Austin litigators Michael Chibib and Conor Civins, both graduates of the University of Texas School of Law, have returned to the Texas-based firm after practicing for the past five years at Pillsbury Winthrop Shaw Pittman.
Bracewell leaders point out that Texas, and the Western and Eastern Districts of Texas in particular, continues to be a popular venue for patent litigation. Recent data shows that the Western District, which includes Austin and Waco, has surpassed the Eastern District’s decade-plus reign as the most popular jurisdiction in the state for businesses and individuals to file patent lawsuits.
The shift has occurred as a result of the U.S. Supreme Court decision in TC Heartland v. Kraft Foods and the arrival of U.S. District Judge Alan Albright to the Western District of Texas bench in September 2018.
Chibib, who is a former general counsel of the Austin-based alternative energy company Active Power, represents companies in the semiconductor, telecommunications, electronics and software fields. He also has an active post-grant practice before the U.S. Patent and Trademark Office’s (USPTO) Patent Trial and Appeal Board.
Civins handles commercial litigation matters in addition to patent litigation, trademark and trade secret disputes. He has argued before the Federal Circuit and the U.S. Fifth Circuit Court of Appeals.

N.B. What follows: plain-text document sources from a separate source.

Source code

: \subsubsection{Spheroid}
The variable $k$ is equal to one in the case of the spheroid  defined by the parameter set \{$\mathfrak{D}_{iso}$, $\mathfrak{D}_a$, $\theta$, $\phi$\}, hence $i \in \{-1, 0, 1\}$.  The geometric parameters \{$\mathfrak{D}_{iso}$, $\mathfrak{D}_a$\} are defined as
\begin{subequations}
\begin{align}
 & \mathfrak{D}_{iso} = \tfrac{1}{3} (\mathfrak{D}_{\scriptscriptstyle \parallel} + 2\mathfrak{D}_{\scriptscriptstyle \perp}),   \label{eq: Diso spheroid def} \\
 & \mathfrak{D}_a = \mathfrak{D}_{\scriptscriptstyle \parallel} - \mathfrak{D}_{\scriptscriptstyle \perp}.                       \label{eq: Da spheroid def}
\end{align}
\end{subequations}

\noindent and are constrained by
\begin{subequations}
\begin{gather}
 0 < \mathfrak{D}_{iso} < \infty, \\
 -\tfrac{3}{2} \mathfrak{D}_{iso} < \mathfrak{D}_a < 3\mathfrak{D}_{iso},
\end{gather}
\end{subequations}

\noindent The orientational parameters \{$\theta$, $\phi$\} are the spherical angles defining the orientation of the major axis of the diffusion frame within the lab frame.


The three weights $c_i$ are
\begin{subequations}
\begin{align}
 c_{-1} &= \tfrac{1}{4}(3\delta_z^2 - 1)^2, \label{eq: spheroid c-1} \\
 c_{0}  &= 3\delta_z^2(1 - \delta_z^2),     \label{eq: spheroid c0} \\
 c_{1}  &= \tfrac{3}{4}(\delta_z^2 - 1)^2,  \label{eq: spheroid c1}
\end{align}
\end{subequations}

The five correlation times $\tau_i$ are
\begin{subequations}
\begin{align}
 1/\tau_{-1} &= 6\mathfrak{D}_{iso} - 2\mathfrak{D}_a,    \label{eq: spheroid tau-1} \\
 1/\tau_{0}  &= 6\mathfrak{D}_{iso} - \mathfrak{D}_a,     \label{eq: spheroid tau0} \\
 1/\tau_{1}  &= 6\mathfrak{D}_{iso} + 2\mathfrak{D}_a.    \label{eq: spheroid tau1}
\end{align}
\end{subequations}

Chibib and Civins are two of 10 Bracewell alumni in Texas who have rejoined the Houston-based firm over the past two years after practicing elsewhere. The duo identified three main reasons for their decision to return: the people and culture; the opportunity to better serve their clients, particularly in IP litigation matters in the increasingly active Waco Division of the Western District; and the firm’s strengths as a litigation and transactional firm in the energy and technology sectors.
Bracewell’s newest additions are currently handling a trade secret matter and a trademark matter in the Waco Division of the Western District.
The two lawyers count Trilogy Software, BMC Software, Nautilus and Slyce as clients.